◆ **Material for this exercise**:
※
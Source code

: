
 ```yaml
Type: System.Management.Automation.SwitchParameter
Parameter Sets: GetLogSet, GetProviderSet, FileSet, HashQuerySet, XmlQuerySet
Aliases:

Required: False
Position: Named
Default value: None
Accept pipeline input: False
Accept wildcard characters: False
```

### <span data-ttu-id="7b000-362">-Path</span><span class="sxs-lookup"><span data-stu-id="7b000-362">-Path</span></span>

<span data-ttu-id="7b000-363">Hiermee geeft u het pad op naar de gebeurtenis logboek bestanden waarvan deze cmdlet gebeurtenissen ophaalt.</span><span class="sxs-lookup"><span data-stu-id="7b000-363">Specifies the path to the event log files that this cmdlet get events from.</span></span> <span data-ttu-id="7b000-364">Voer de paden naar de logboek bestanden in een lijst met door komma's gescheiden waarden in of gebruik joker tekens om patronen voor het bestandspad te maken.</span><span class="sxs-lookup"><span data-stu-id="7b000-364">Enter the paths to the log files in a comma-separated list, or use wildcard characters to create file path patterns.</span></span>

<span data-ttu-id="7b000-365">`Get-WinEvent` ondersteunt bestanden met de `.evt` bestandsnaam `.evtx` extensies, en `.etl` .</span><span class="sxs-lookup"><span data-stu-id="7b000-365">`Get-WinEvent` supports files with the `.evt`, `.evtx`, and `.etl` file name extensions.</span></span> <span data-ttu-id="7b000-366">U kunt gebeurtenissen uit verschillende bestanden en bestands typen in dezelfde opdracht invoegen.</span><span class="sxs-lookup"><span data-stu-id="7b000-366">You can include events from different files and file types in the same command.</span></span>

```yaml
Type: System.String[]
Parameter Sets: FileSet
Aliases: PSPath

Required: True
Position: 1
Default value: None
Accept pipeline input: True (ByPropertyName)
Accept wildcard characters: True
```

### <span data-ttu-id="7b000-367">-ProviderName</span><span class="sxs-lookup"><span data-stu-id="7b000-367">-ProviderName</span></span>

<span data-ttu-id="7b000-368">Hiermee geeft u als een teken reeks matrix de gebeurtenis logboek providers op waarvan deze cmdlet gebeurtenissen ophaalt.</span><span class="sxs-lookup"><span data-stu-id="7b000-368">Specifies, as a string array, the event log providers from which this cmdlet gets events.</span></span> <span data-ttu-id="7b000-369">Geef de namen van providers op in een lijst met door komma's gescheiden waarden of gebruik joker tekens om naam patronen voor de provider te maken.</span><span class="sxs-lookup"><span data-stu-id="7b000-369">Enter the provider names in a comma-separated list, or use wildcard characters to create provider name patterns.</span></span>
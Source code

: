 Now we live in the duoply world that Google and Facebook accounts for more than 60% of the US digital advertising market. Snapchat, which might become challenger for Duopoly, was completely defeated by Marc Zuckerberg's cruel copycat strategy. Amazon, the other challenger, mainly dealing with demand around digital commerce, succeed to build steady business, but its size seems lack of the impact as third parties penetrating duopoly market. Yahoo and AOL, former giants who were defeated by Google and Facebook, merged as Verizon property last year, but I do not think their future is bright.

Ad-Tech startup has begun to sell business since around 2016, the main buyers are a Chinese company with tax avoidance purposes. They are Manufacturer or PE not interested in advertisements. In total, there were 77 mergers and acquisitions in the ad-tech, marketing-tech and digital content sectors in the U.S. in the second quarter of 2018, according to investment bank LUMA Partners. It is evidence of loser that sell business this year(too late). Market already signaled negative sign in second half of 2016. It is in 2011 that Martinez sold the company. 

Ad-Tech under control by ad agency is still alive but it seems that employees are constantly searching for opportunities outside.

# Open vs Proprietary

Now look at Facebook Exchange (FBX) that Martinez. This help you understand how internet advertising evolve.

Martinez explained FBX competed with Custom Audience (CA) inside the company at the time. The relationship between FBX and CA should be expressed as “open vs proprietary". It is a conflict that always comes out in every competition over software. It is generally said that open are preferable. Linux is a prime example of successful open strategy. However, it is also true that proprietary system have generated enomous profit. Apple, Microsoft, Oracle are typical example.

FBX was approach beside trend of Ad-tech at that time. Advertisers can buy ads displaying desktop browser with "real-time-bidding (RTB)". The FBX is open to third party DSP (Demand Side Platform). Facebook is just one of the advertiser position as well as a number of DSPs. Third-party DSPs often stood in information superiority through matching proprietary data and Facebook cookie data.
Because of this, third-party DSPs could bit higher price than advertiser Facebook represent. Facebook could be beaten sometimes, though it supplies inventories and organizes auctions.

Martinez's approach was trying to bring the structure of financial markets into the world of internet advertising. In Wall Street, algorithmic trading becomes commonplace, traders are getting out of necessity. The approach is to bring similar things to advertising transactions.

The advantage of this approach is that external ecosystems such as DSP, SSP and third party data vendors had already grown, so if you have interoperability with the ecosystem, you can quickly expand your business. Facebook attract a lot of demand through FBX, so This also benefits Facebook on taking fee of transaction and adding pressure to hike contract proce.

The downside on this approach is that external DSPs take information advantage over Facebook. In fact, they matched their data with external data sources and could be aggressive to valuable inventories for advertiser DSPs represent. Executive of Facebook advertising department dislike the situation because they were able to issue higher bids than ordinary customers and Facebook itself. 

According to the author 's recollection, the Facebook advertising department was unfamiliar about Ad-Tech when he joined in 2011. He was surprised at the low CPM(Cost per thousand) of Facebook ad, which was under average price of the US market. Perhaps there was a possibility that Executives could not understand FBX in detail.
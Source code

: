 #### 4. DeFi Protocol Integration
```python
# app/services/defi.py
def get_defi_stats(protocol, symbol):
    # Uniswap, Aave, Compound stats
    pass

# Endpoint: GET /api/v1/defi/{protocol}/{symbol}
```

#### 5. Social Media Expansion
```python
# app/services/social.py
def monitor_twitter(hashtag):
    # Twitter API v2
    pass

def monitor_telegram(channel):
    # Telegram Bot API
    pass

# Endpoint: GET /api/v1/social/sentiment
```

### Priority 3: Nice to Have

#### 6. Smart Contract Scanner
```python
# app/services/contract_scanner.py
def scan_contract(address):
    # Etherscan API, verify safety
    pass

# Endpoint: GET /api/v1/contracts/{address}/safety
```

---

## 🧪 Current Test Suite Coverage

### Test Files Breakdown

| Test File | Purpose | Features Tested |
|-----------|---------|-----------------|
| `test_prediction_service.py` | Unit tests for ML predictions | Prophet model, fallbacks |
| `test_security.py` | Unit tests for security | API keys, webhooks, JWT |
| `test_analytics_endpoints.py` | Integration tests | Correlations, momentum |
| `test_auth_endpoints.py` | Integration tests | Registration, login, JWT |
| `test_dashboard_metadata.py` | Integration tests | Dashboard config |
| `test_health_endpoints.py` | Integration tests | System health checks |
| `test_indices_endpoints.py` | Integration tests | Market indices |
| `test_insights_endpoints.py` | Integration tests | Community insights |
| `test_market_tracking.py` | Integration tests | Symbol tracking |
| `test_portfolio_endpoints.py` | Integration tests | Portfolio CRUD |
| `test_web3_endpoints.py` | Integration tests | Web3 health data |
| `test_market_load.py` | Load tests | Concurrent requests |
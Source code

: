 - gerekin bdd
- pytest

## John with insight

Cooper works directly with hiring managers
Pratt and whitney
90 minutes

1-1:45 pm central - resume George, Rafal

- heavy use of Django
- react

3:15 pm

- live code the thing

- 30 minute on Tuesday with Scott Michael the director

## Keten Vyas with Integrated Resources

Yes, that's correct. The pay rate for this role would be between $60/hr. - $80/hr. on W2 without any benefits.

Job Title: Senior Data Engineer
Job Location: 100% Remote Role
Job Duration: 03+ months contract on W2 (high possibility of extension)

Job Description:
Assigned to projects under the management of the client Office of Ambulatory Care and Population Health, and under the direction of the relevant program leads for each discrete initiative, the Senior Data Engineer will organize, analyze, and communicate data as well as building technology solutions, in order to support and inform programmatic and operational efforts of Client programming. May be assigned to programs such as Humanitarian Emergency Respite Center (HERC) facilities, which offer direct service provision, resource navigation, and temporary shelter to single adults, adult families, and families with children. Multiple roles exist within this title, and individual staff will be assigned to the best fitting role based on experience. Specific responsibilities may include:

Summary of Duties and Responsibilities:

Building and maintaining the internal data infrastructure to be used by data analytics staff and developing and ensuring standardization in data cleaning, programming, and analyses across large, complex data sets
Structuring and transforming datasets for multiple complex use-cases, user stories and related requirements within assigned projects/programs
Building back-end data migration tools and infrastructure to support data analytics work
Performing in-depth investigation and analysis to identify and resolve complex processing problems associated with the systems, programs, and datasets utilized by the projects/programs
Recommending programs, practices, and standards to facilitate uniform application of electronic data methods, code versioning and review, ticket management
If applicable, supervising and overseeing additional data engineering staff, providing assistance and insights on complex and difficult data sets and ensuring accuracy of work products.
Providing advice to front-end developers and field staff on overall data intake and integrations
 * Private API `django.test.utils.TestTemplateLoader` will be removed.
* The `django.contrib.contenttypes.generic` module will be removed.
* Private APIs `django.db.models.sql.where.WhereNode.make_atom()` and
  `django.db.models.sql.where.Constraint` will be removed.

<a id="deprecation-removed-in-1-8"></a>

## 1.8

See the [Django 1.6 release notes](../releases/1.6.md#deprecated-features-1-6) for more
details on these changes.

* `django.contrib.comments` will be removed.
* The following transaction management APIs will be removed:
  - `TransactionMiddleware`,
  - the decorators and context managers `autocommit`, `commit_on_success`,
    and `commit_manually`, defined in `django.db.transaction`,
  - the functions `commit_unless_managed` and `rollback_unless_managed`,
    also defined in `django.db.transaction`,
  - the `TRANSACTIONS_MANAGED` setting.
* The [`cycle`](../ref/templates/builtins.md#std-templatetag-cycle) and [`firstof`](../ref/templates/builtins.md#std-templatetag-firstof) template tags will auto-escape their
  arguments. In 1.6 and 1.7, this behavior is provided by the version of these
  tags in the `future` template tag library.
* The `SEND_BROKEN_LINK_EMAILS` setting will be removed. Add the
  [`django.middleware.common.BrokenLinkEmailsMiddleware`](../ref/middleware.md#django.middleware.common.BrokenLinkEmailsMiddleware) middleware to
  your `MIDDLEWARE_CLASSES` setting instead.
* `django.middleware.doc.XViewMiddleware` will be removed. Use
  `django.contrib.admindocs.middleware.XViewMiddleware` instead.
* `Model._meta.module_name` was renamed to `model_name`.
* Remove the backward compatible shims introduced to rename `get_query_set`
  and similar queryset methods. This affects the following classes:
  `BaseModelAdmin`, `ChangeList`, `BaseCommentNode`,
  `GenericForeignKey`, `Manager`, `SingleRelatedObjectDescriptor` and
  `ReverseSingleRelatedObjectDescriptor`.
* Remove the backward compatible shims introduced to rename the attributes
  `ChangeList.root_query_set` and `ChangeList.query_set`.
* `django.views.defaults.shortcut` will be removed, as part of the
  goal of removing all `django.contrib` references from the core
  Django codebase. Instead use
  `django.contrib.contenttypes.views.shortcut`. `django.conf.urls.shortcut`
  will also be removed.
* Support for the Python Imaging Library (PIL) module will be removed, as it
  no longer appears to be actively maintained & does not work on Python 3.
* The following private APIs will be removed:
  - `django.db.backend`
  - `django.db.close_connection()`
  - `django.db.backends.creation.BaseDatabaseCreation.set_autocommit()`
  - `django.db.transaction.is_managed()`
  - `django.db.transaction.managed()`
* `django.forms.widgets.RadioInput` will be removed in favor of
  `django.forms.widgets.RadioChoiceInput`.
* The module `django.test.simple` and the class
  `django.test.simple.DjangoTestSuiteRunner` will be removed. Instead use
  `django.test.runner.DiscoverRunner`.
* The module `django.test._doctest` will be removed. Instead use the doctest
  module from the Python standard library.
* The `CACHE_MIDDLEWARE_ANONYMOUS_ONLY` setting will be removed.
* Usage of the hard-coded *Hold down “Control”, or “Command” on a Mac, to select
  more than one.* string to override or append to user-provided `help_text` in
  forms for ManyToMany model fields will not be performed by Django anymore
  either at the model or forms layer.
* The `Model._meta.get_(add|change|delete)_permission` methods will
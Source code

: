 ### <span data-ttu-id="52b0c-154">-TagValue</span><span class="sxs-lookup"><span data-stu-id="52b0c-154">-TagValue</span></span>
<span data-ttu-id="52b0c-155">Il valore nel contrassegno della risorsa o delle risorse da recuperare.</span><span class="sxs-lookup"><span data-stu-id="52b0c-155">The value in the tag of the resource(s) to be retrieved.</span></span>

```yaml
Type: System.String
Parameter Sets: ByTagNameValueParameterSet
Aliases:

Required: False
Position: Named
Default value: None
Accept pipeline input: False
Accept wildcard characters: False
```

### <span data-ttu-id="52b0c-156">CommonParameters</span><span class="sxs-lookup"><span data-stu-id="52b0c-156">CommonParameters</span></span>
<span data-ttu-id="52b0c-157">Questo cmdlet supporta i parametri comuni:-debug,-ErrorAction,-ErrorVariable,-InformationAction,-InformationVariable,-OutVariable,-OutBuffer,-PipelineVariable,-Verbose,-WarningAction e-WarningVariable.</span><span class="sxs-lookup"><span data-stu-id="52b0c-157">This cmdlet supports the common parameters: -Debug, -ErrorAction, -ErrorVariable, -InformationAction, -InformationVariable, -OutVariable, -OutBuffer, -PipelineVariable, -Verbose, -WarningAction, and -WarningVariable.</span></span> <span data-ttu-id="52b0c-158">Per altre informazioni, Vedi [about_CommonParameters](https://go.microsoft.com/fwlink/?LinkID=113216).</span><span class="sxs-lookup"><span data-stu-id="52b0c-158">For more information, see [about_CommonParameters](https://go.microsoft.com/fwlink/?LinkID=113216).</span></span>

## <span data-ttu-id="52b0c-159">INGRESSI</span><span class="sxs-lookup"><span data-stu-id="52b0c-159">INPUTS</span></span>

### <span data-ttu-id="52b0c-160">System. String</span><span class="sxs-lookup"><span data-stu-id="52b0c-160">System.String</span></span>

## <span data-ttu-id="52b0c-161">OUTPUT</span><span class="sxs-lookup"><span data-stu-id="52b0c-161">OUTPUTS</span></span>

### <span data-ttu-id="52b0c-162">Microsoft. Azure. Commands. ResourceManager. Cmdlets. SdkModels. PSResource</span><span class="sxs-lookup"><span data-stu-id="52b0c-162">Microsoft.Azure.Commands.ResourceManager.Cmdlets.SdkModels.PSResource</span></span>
※
◆ **Activity**:
Only the lines above starting at the one containing "module will be removed." and ending at the one containing "arguments. In 1.6", both included, are to be returned, exactly as they read.

◆ **Reply to the task**:
* The `django.contrib.contenttypes.generic` module will be removed.
* Private APIs `django.db.models.sql.where.WhereNode.make_atom()` and
  `django.db.models.sql.where.Constraint` will be removed.

<a id="deprecation-removed-in-1-8"></a>

## 1.8

See the [Django 1.6 release notes](../releases/1.6.md#deprecated-features-1-6) for more
details on these changes.

* `django.contrib.comments` will be removed.
* The following transaction management APIs will be removed:
  - `TransactionMiddleware`,
  - the decorators and context managers `autocommit`, `commit_on_success`,
    and `commit_manually`, defined in `django.db.transaction`,
  - the functions `commit_unless_managed` and `rollback_unless_managed`,
    also defined in `django.db.transaction`,
  - the `TRANSACTIONS_MANAGED` setting.
* The [`cycle`](../ref/templates/builtins.md#std-templatetag-cycle) and [`firstof`](../ref/templates/builtins.md#std-templatetag-firstof) template tags will auto-escape their
  arguments. In 1.6 and 1.7, this behavior is provided by the version of these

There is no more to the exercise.